Я понятия не имею, о чем она думает.
15. Симона
Ссора, которая произошла у меня с родителями после ужина, была ужасной. Мы кричали часами — или, вернее, мы с отцом кричали. Мама сидела там, молчаливая и бледная, потрясенная нами обоими.
— Как ты могла так с нами поступить? — спросил мой отец. — После всего, что мы для тебя сделали, Симона! В чем ты нуждалась или что ты хотела, чего мы не предоставили? Вечеринки, одежда, каникулы, лучшее образование, которое можно купить за деньги! Ты избалована. Ужасно избалована. Подумать только, что ты нас так опозоришь! Что ты опозоришь себя! Головорез, преступник, мафиози! Отвратительно. Я думал, мы воспитали тебя лучше. Я думал, у тебя есть мораль. Это то, чего ты хочешь для себя? Стать женой гангстера? Пока он не убьет тебя или это не сделает один из его сообщников. Это то, чего ты хочешь? Быть убитой заминированным автомобилем? Или, может быть, ты бы хотела сидеть одна в доме, купленном на кровавые деньги, пока твой муж гниет в тюрьме!

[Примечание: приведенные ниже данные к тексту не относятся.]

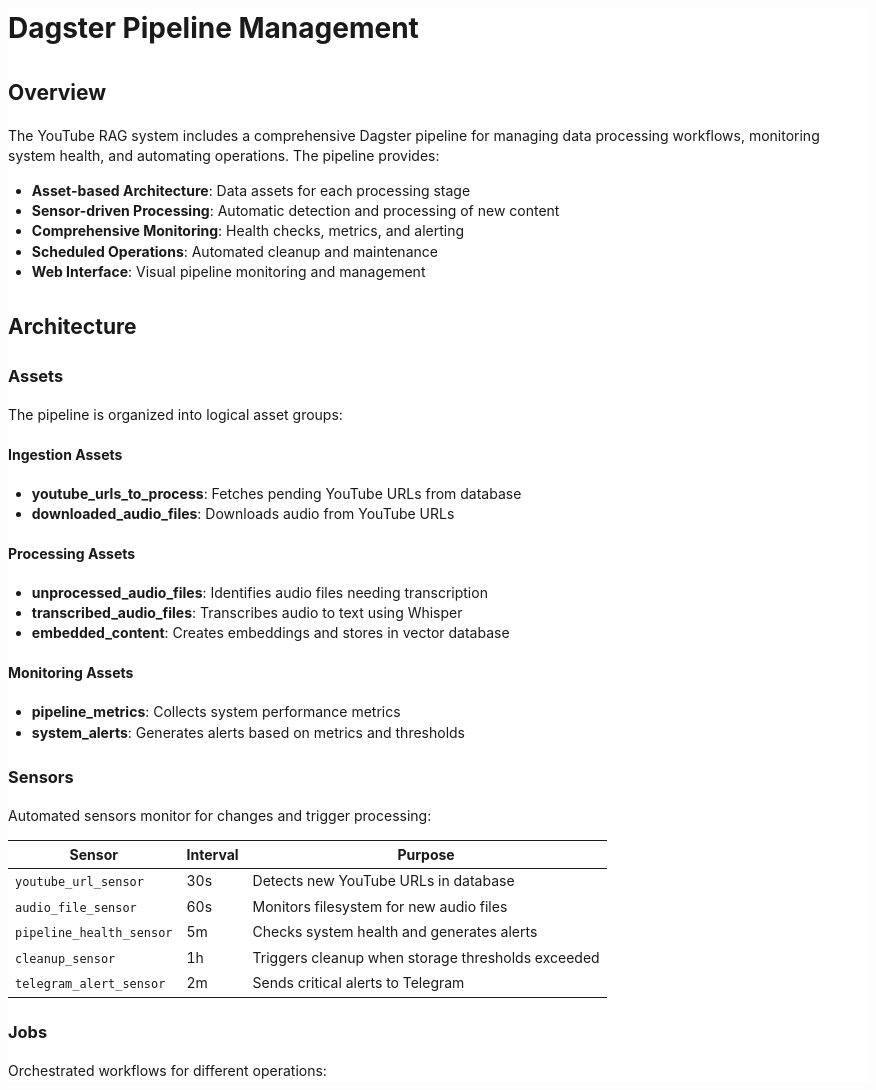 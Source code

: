 # Dagster Pipeline Management

## Overview

The YouTube RAG system includes a comprehensive Dagster pipeline for managing data processing workflows, monitoring system health, and automating operations. The pipeline provides:

- **Asset-based Architecture**: Data assets for each processing stage
- **Sensor-driven Processing**: Automatic detection and processing of new content
- **Comprehensive Monitoring**: Health checks, metrics, and alerting
- **Scheduled Operations**: Automated cleanup and maintenance
- **Web Interface**: Visual pipeline monitoring and management

## Architecture

### Assets

The pipeline is organized into logical asset groups:

#### Ingestion Assets
- **youtube_urls_to_process**: Fetches pending YouTube URLs from database
- **downloaded_audio_files**: Downloads audio from YouTube URLs

#### Processing Assets  
- **unprocessed_audio_files**: Identifies audio files needing transcription
- **transcribed_audio_files**: Transcribes audio to text using Whisper
- **embedded_content**: Creates embeddings and stores in vector database

#### Monitoring Assets
- **pipeline_metrics**: Collects system performance metrics
- **system_alerts**: Generates alerts based on metrics and thresholds

### Sensors

Automated sensors monitor for changes and trigger processing:

| Sensor | Interval | Purpose |
|--------|----------|---------|
| `youtube_url_sensor` | 30s | Detects new YouTube URLs in database |
| `audio_file_sensor` | 60s | Monitors filesystem for new audio files |
| `pipeline_health_sensor` | 5m | Checks system health and generates alerts |
| `cleanup_sensor` | 1h | Triggers cleanup when storage thresholds exceeded |
| `telegram_alert_sensor` | 2m | Sends critical alerts to Telegram |

### Jobs

Orchestrated workflows for different operations:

Его слова подобны лезвиям бритвы, которые снова и снова вонзаются в меня со всех сторон. Одного пореза недостаточно, чтобы убить, но я чувствую себя ослабленной из-за кровотечения.
Проблема в том, что он выкрикивает мне в ответ мои собственные мысли. Мои собственные худшие страхи.
— Даже если ты не заботишься о своем будущем, как ты можешь так поступать с нами? После всего, ради чего мы с твоей матерью трудились. Ты хочешь запятнать наше имя и репутацию? А как насчет твоей сестры? Ты думаешь, она сохранит свою работу в банковской сфере, когда они узнают, что она связана с итальянской мафией? Эгоистка! Ты абсолютная эгоистка.